▶ What you are asked to do: Would you transcribe the records below exactly, omitting every picture?

Stored data
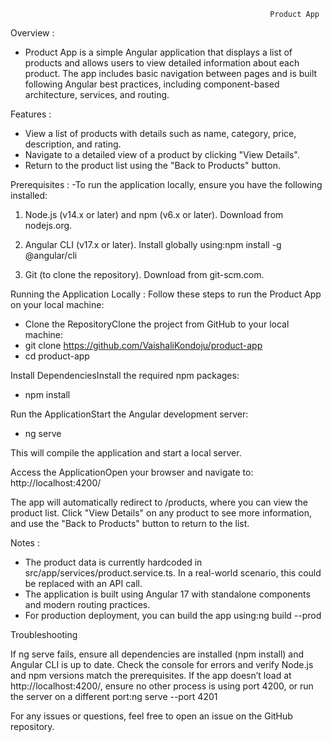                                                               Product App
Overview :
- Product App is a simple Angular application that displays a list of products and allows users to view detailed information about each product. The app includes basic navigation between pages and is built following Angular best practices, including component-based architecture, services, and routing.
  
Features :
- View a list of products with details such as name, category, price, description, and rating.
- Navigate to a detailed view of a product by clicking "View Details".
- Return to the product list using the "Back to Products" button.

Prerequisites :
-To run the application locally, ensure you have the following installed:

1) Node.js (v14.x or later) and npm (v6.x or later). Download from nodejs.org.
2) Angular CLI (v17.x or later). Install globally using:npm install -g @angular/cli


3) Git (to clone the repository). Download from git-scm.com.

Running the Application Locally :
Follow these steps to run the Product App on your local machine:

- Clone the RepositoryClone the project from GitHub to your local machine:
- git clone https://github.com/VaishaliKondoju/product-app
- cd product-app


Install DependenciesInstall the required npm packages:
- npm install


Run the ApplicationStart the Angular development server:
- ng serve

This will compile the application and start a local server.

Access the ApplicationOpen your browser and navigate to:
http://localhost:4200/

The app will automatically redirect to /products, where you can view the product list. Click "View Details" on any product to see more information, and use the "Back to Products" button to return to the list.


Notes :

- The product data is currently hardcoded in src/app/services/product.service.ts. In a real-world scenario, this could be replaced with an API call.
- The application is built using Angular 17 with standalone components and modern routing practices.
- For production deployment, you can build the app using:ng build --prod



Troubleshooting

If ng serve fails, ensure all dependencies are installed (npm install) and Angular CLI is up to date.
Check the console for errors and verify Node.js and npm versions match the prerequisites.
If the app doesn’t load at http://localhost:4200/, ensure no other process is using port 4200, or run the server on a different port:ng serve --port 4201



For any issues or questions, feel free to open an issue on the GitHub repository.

▶ Response:
                                                               Product App
Overview :
- Product App is a simple Angular application that displays a list of products and allows users to view detailed information about each product. The app includes basic navigation between pages and is built following Angular best practices, including component-based architecture, services, and routing.
  
Features :
- View a list of products with details such as name, category, price, description, and rating.
- Navigate to a detailed view of a product by clicking "View Details".
- Return to the product list using the "Back to Products" button.

Prerequisites :
-To run the application locally, ensure you have the following installed:

1) Node.js (v14.x or later) and npm (v6.x or later). Download from nodejs.org.
2) Angular CLI (v17.x or later). Install globally using:npm install -g @angular/cli


3) Git (to clone the repository). Download from git-scm.com.

Running the Application Locally :
Follow these steps to run the Product App on your local machine:

- Clone the RepositoryClone the project from GitHub to your local machine:
- git clone https://github.com/VaishaliKondoju/product-app
- cd product-app


Install DependenciesInstall the required npm packages:
- npm install


Run the ApplicationStart the Angular development server:
- ng serve

This will compile the application and start a local server.

Access the ApplicationOpen your browser and navigate to:
http://localhost:4200/

The app will automatically redirect to /products, where you can view the product list. Click "View Details" on any product to see more information, and use the "Back to Products" button to return to the list.


Notes :

- The product data is currently hardcoded in src/app/services/product.service.ts. In a real-world scenario, this could be replaced with an API call.
- The application is built using Angular 17 with standalone components and modern routing practices.
- For production deployment, you can build the app using:ng build --prod



Troubleshooting

If ng serve fails, ensure all dependencies are installed (npm install) and Angular CLI is up to date.
Check the console for errors and verify Node.js and npm versions match the prerequisites.
If the app doesn’t load at http://localhost:4200/, ensure no other process is using port 4200, or run the server on a different port:ng serve --port 4201



For any issues or questions, feel free to open an issue on the GitHub repository.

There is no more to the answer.